### [RECORD EXCERPTS]
○ ○ ○ ○ ○
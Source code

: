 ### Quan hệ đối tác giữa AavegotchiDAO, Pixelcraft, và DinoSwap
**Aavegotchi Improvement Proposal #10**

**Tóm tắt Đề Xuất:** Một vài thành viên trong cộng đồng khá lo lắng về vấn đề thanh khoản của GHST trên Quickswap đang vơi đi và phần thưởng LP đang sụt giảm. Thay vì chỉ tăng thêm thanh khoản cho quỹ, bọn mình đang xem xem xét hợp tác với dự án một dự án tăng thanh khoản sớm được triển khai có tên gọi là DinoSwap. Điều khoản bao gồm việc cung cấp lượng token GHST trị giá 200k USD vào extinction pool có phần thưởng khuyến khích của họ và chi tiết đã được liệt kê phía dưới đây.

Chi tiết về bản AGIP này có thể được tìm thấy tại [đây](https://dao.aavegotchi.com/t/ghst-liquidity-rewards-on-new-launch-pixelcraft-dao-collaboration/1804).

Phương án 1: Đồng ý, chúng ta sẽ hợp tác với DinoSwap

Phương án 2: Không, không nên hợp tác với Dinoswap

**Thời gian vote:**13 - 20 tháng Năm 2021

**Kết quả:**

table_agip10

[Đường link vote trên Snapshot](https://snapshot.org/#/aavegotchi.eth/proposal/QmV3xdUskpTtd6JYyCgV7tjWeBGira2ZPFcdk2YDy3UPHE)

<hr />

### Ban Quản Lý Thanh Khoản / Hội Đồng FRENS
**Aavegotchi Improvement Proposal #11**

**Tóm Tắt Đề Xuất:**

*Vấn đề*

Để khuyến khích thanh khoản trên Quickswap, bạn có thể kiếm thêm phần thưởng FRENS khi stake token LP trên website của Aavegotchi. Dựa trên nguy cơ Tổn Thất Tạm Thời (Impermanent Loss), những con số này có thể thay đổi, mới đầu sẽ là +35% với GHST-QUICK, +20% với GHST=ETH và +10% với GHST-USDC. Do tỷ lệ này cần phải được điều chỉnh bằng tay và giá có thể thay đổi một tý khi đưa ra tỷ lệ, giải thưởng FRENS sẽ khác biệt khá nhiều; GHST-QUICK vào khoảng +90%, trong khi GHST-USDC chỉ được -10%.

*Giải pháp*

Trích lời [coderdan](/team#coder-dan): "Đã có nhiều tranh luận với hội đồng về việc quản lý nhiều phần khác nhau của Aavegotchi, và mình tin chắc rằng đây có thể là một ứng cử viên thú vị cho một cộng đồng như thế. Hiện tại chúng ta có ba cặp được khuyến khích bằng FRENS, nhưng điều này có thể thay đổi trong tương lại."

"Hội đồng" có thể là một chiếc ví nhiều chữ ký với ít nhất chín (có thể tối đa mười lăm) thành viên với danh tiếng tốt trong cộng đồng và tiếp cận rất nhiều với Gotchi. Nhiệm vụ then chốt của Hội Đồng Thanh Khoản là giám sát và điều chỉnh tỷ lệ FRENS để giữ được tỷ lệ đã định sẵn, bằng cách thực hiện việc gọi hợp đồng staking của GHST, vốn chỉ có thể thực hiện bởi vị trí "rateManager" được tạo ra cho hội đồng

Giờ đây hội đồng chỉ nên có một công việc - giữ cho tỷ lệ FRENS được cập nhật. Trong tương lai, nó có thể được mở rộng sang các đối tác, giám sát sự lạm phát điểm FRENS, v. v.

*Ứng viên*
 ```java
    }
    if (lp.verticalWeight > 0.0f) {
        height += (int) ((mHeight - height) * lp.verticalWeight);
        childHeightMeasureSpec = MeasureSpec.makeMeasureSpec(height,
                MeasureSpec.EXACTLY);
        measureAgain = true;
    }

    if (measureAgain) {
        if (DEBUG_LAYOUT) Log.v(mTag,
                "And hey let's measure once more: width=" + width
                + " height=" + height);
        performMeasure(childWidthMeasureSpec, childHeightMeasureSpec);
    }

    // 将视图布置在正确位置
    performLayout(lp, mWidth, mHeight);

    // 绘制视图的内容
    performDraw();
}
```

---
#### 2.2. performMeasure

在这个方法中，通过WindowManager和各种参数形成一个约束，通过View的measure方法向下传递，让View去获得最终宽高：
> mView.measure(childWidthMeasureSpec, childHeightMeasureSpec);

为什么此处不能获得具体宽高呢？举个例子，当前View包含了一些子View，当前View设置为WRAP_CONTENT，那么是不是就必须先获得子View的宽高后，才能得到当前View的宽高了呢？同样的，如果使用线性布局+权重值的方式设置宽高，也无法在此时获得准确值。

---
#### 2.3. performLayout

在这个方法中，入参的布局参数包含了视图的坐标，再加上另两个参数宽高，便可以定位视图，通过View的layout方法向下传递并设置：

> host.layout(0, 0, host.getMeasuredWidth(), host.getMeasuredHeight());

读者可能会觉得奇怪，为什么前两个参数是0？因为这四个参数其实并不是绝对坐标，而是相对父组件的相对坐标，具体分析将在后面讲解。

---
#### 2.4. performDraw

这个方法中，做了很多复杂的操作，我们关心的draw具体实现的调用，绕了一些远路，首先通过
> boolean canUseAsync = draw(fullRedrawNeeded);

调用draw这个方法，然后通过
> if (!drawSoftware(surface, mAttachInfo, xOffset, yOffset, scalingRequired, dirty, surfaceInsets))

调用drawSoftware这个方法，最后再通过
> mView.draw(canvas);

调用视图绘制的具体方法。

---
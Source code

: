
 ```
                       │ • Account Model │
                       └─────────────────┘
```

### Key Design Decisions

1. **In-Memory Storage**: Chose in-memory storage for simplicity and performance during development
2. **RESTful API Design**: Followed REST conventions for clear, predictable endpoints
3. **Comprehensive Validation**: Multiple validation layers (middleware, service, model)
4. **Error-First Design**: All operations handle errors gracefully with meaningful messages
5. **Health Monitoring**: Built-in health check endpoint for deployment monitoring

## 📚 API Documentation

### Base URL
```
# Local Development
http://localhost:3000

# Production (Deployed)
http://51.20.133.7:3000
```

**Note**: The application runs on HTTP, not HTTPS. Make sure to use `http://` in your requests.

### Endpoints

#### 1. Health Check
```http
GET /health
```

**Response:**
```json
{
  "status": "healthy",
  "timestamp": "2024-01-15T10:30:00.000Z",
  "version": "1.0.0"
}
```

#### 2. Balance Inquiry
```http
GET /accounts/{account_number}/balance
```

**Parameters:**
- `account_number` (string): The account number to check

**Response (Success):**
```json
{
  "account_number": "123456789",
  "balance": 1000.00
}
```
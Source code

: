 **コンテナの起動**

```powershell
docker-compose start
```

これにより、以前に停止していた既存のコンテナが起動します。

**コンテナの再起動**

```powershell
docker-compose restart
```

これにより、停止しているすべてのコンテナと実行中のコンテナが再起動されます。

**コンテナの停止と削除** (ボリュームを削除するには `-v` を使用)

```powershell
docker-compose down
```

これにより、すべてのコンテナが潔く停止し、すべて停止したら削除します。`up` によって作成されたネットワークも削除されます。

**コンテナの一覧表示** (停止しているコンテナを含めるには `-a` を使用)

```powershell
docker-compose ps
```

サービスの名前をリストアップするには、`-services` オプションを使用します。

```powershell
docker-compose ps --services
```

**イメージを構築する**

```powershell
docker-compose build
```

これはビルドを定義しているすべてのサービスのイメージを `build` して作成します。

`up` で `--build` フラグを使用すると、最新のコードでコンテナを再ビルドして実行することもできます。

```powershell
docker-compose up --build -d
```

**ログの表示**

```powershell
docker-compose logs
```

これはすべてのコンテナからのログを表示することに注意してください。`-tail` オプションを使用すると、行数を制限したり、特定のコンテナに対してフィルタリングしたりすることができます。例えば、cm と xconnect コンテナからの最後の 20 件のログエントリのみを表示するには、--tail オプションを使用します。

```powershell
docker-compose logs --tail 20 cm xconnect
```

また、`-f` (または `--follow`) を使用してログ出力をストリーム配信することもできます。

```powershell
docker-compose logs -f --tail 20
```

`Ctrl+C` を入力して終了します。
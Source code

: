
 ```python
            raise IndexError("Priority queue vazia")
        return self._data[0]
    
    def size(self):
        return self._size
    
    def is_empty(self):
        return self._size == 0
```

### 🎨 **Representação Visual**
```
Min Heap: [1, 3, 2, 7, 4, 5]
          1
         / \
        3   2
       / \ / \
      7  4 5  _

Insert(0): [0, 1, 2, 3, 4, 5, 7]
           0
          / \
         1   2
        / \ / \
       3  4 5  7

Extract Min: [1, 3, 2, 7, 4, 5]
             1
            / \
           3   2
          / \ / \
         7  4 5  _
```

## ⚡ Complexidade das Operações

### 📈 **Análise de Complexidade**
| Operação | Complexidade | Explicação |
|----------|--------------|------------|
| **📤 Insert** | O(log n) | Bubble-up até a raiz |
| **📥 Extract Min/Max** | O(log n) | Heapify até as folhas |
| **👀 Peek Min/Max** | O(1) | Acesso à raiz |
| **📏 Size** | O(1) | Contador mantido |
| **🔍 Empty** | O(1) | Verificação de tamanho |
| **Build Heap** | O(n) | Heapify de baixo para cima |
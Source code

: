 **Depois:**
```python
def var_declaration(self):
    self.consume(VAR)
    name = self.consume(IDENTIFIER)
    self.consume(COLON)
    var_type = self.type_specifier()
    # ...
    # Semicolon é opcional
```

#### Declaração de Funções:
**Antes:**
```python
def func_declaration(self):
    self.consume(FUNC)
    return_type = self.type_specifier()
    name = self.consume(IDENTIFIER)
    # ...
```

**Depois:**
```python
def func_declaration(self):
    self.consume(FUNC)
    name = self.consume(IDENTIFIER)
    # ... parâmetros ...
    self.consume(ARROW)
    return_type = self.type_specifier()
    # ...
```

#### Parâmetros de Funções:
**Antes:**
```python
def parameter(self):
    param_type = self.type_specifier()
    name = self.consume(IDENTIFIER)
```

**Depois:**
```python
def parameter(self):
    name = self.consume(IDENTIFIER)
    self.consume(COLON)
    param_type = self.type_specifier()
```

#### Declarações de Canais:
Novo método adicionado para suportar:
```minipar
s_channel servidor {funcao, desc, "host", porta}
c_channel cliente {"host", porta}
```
○ ○ ○ ○ ○
### [WHAT YOU HAVE TO DO]
Would you please return all lines from the listing above that contain "xconnect"?

### [RESPONSE TO THE EXERCISE]
これはすべてのコンテナからのログを表示することに注意してください。`-tail` オプションを使用すると、行数を制限したり、特定のコンテナに対してフィルタリングしたりすることができます。例えば、cm と xconnect コンテナからの最後の 20 件のログエントリのみを表示するには、--tail オプションを使用します。
docker-compose logs --tail 20 cm xconnect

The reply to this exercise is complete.